What this task involves: Look through the listing below, and wherever a line has the string "alunos", copy it.

------ Source material ------

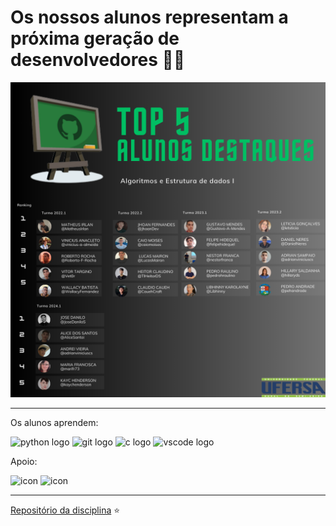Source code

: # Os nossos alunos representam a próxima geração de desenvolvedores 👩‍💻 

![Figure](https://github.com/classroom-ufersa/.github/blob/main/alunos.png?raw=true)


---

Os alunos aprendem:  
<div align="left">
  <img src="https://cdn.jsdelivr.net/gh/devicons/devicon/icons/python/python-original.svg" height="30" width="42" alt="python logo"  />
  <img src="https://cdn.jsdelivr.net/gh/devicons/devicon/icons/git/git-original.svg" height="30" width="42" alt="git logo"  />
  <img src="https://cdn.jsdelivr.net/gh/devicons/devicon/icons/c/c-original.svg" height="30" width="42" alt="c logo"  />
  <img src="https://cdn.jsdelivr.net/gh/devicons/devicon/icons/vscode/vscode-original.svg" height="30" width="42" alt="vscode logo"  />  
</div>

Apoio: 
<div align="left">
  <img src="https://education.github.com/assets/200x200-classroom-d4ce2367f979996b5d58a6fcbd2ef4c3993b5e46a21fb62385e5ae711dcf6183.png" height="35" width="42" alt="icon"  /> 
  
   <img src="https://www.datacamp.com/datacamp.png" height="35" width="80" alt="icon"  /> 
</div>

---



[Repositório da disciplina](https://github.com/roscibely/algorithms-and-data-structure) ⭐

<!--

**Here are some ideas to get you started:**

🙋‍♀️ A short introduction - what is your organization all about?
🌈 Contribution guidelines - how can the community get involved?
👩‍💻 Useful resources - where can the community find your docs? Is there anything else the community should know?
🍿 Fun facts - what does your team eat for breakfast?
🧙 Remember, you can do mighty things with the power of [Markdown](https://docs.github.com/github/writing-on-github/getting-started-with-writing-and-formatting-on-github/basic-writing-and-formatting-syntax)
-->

------

Output below:
: # Os nossos alunos representam a próxima geração de desenvolvedores 👩‍💻 
![Figure](https://github.com/classroom-ufersa/.github/blob/main/alunos.png?raw=true)
Os alunos aprendem:  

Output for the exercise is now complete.